Data for review:
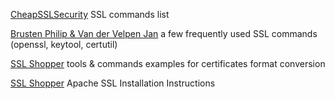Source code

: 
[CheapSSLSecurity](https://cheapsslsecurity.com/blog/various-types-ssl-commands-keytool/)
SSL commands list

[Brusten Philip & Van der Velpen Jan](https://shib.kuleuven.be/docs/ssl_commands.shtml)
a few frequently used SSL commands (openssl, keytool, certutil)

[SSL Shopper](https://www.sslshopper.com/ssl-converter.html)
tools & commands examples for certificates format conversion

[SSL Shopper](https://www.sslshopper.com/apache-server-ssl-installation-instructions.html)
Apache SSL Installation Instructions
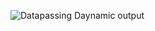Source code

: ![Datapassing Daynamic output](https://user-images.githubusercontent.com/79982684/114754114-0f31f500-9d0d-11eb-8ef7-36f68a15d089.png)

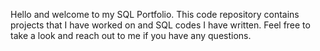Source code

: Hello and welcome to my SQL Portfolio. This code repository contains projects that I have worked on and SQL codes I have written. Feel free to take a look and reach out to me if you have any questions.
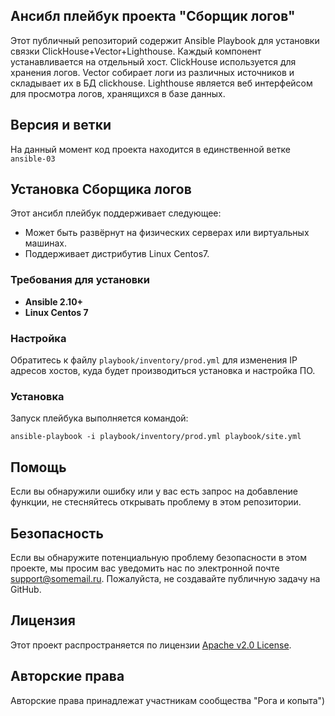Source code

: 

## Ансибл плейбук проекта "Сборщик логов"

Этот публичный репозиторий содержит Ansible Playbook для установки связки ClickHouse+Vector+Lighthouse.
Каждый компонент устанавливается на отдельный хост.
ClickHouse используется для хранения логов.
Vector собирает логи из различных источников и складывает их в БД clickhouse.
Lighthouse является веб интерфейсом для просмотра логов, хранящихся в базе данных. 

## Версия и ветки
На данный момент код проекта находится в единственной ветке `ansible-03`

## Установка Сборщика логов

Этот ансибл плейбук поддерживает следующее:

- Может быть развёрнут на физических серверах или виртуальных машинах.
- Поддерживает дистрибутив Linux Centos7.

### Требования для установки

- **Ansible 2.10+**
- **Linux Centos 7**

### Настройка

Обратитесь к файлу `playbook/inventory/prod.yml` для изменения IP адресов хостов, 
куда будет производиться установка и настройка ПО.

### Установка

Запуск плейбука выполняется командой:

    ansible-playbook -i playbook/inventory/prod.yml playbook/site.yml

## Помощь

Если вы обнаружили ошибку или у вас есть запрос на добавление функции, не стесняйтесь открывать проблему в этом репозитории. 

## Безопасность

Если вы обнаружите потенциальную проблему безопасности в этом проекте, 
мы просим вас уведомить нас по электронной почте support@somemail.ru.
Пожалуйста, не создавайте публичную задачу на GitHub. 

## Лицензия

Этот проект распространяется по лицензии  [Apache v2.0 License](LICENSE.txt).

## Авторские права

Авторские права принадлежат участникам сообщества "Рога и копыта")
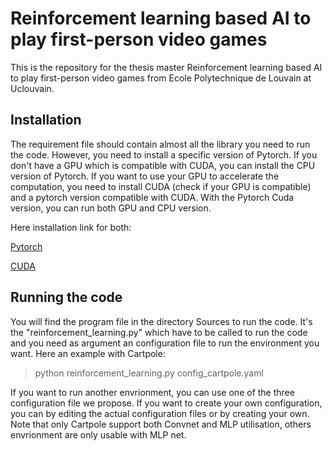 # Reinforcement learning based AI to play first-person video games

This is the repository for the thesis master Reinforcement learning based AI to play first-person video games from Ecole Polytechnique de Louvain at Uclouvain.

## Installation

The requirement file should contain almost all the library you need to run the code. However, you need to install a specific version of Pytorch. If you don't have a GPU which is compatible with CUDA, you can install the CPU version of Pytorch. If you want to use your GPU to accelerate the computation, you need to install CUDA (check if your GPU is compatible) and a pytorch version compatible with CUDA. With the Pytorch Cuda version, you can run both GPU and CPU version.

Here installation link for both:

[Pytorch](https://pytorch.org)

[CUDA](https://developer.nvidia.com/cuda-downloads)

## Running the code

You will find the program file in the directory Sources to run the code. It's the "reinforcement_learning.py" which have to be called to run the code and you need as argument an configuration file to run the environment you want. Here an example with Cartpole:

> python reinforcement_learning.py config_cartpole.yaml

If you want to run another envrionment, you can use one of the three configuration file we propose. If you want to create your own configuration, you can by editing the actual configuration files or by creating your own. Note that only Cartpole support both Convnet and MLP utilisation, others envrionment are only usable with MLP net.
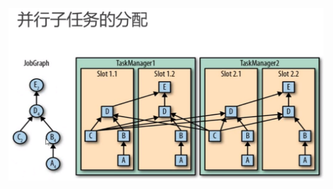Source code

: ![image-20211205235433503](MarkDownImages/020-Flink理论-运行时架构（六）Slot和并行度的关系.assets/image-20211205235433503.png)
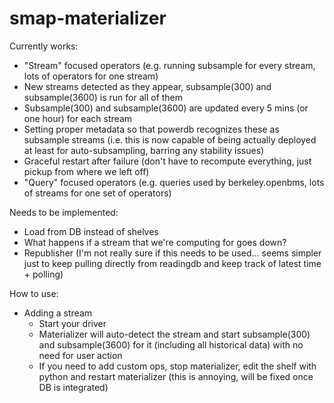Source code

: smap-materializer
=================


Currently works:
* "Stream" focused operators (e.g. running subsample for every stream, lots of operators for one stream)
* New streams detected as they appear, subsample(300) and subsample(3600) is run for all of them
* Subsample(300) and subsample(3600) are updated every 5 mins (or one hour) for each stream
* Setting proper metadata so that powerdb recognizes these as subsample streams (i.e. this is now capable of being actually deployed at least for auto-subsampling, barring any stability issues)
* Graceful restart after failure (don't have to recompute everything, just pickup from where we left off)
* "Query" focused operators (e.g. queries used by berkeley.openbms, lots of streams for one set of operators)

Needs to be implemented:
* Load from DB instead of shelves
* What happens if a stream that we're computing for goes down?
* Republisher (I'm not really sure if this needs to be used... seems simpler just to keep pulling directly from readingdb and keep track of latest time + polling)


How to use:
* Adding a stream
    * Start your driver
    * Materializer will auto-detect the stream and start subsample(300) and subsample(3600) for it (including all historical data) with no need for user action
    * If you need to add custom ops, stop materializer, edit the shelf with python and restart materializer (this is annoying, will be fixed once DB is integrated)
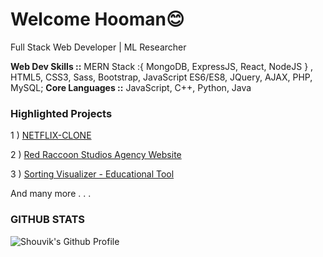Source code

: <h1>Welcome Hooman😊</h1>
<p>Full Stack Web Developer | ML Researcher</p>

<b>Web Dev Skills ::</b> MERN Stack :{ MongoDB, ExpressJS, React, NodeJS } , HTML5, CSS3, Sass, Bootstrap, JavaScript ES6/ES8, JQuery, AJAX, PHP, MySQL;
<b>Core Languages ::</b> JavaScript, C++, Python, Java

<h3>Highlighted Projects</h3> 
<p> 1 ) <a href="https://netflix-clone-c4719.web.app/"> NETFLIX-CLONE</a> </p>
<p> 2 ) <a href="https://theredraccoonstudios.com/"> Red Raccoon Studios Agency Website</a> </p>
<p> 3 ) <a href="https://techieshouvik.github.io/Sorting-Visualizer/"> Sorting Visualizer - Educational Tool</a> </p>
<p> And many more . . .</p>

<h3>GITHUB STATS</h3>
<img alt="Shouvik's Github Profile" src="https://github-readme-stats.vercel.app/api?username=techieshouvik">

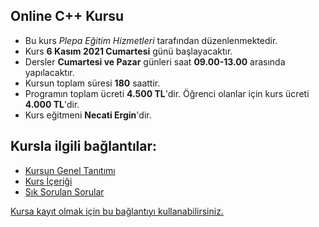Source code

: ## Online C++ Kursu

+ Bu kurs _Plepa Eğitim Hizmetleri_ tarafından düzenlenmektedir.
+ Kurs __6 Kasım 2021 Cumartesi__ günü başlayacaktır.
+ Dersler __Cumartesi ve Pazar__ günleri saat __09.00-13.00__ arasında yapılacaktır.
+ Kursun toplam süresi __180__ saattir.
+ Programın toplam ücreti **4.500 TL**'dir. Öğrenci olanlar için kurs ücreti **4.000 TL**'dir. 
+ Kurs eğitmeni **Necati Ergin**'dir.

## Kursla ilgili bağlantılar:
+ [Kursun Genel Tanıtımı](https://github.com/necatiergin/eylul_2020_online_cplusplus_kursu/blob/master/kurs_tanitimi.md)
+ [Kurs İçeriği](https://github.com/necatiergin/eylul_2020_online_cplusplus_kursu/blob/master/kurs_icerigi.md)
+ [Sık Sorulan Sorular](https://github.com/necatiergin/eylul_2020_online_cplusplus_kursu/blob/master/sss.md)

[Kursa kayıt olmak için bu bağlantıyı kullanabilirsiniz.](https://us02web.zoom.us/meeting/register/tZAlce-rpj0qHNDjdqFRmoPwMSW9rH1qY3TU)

Work item:
Please transcribe each line above exactly, but leave the images out.

Response:
Source code

: 
[CheapSSLSecurity](https://cheapsslsecurity.com/blog/various-types-ssl-commands-keytool/)
SSL commands list

[Brusten Philip & Van der Velpen Jan](https://shib.kuleuven.be/docs/ssl_commands.shtml)
a few frequently used SSL commands (openssl, keytool, certutil)

[SSL Shopper](https://www.sslshopper.com/ssl-converter.html)
tools & commands examples for certificates format conversion

[SSL Shopper](https://www.sslshopper.com/apache-server-ssl-installation-instructions.html)
Apache SSL Installation Instructions
Source code

: ![Datapassing Daynamic output](https://user-images.githubusercontent.com/79982684/114754114-0f31f500-9d0d-11eb-8ef7-36f68a15d089.png)

Source code

: Hello and welcome to my SQL Portfolio. This code repository contains projects that I have worked on and SQL codes I have written. Feel free to take a look and reach out to me if you have any questions.
Source code

: 

## Ансибл плейбук проекта "Сборщик логов"

Этот публичный репозиторий содержит Ansible Playbook для установки связки ClickHouse+Vector+Lighthouse.
Каждый компонент устанавливается на отдельный хост.
ClickHouse используется для хранения логов.
Vector собирает логи из различных источников и складывает их в БД clickhouse.
Lighthouse является веб интерфейсом для просмотра логов, хранящихся в базе данных. 

## Версия и ветки
На данный момент код проекта находится в единственной ветке `ansible-03`

## Установка Сборщика логов

Этот ансибл плейбук поддерживает следующее:

- Может быть развёрнут на физических серверах или виртуальных машинах.
- Поддерживает дистрибутив Linux Centos7.

### Требования для установки

- **Ansible 2.10+**
- **Linux Centos 7**

### Настройка

Обратитесь к файлу `playbook/inventory/prod.yml` для изменения IP адресов хостов, 
куда будет производиться установка и настройка ПО.

### Установка

Запуск плейбука выполняется командой:

    ansible-playbook -i playbook/inventory/prod.yml playbook/site.yml

## Помощь

Если вы обнаружили ошибку или у вас есть запрос на добавление функции, не стесняйтесь открывать проблему в этом репозитории. 

## Безопасность

Если вы обнаружите потенциальную проблему безопасности в этом проекте, 
мы просим вас уведомить нас по электронной почте support@somemail.ru.
Пожалуйста, не создавайте публичную задачу на GitHub. 

## Лицензия

Этот проект распространяется по лицензии  [Apache v2.0 License](LICENSE.txt).

## Авторские права

Авторские права принадлежат участникам сообщества "Рога и копыта")
 # Reinforcement learning based AI to play first-person video games

This is the repository for the thesis master Reinforcement learning based AI to play first-person video games from Ecole Polytechnique de Louvain at Uclouvain.

## Installation

The requirement file should contain almost all the library you need to run the code. However, you need to install a specific version of Pytorch. If you don't have a GPU which is compatible with CUDA, you can install the CPU version of Pytorch. If you want to use your GPU to accelerate the computation, you need to install CUDA (check if your GPU is compatible) and a pytorch version compatible with CUDA. With the Pytorch Cuda version, you can run both GPU and CPU version.

Here installation link for both:

[Pytorch](https://pytorch.org)

[CUDA](https://developer.nvidia.com/cuda-downloads)

## Running the code

You will find the program file in the directory Sources to run the code. It's the "reinforcement_learning.py" which have to be called to run the code and you need as argument an configuration file to run the environment you want. Here an example with Cartpole:

> python reinforcement_learning.py config_cartpole.yaml

If you want to run another envrionment, you can use one of the three configuration file we propose. If you want to create your own configuration, you can by editing the actual configuration files or by creating your own. Note that only Cartpole support both Convnet and MLP utilisation, others envrionment are only usable with MLP net.
Source code

: ![image-20211205235433503](MarkDownImages/020-Flink理论-运行时架构（六）Slot和并行度的关系.assets/image-20211205235433503.png)
Source code

: smap-materializer
=================


Currently works:
* "Stream" focused operators (e.g. running subsample for every stream, lots of operators for one stream)
* New streams detected as they appear, subsample(300) and subsample(3600) is run for all of them
* Subsample(300) and subsample(3600) are updated every 5 mins (or one hour) for each stream
* Setting proper metadata so that powerdb recognizes these as subsample streams (i.e. this is now capable of being actually deployed at least for auto-subsampling, barring any stability issues)
* Graceful restart after failure (don't have to recompute everything, just pickup from where we left off)
* "Query" focused operators (e.g. queries used by berkeley.openbms, lots of streams for one set of operators)

Needs to be implemented:
* Load from DB instead of shelves
* What happens if a stream that we're computing for goes down?
* Republisher (I'm not really sure if this needs to be used... seems simpler just to keep pulling directly from readingdb and keep track of latest time + polling)


How to use:
* Adding a stream
    * Start your driver
    * Materializer will auto-detect the stream and start subsample(300) and subsample(3600) for it (including all historical data) with no need for user action
    * If you need to add custom ops, stop materializer, edit the shelf with python and restart materializer (this is annoying, will be fixed once DB is integrated)
Source code

: <h1>Welcome Hooman😊</h1>
<p>Full Stack Web Developer | ML Researcher</p>

<b>Web Dev Skills ::</b> MERN Stack :{ MongoDB, ExpressJS, React, NodeJS } , HTML5, CSS3, Sass, Bootstrap, JavaScript ES6/ES8, JQuery, AJAX, PHP, MySQL;
<b>Core Languages ::</b> JavaScript, C++, Python, Java

<h3>Highlighted Projects</h3> 
<p> 1 ) <a href="https://netflix-clone-c4719.web.app/"> NETFLIX-CLONE</a> </p>
<p> 2 ) <a href="https://theredraccoonstudios.com/"> Red Raccoon Studios Agency Website</a> </p>
<p> 3 ) <a href="https://techieshouvik.github.io/Sorting-Visualizer/"> Sorting Visualizer - Educational Tool</a> </p>
<p> And many more . . .</p>

<h3>GITHUB STATS</h3>
<img alt="Shouvik's Github Profile" src="https://github-readme-stats.vercel.app/api?username=techieshouvik">

Source code

: ## Online C++ Kursu

+ Bu kurs _Plepa Eğitim Hizmetleri_ tarafından düzenlenmektedir.
+ Kurs __6 Kasım 2021 Cumartesi__ günü başlayacaktır.
+ Dersler __Cumartesi ve Pazar__ günleri saat __09.00-13.00__ arasında yapılacaktır.
+ Kursun toplam süresi __180__ saattir.
+ Programın toplam ücreti **4.500 TL**'dir. Öğrenci olanlar için kurs ücreti **4.000 TL**'dir. 
+ Kurs eğitmeni **Necati Ergin**'dir.

## Kursla ilgili bağlantılar:
+ [Kursun Genel Tanıtımı](https://github.com/necatiergin/eylul_2020_online_cplusplus_kursu/blob/master/kurs_tanitimi.md)
+ [Kurs İçeriği](https://github.com/necatiergin/eylul_2020_online_cplusplus_kursu/blob/master/kurs_icerigi.md)
+ [Sık Sorulan Sorular](https://github.com/necatiergin/eylul_2020_online_cplusplus_kursu/blob/master/sss.md)

[Kursa kayıt olmak için bu bağlantıyı kullanabilirsiniz.](https://us02web.zoom.us/meeting/register/tZAlce-rpj0qHNDjdqFRmoPwMSW9rH1qY3TU)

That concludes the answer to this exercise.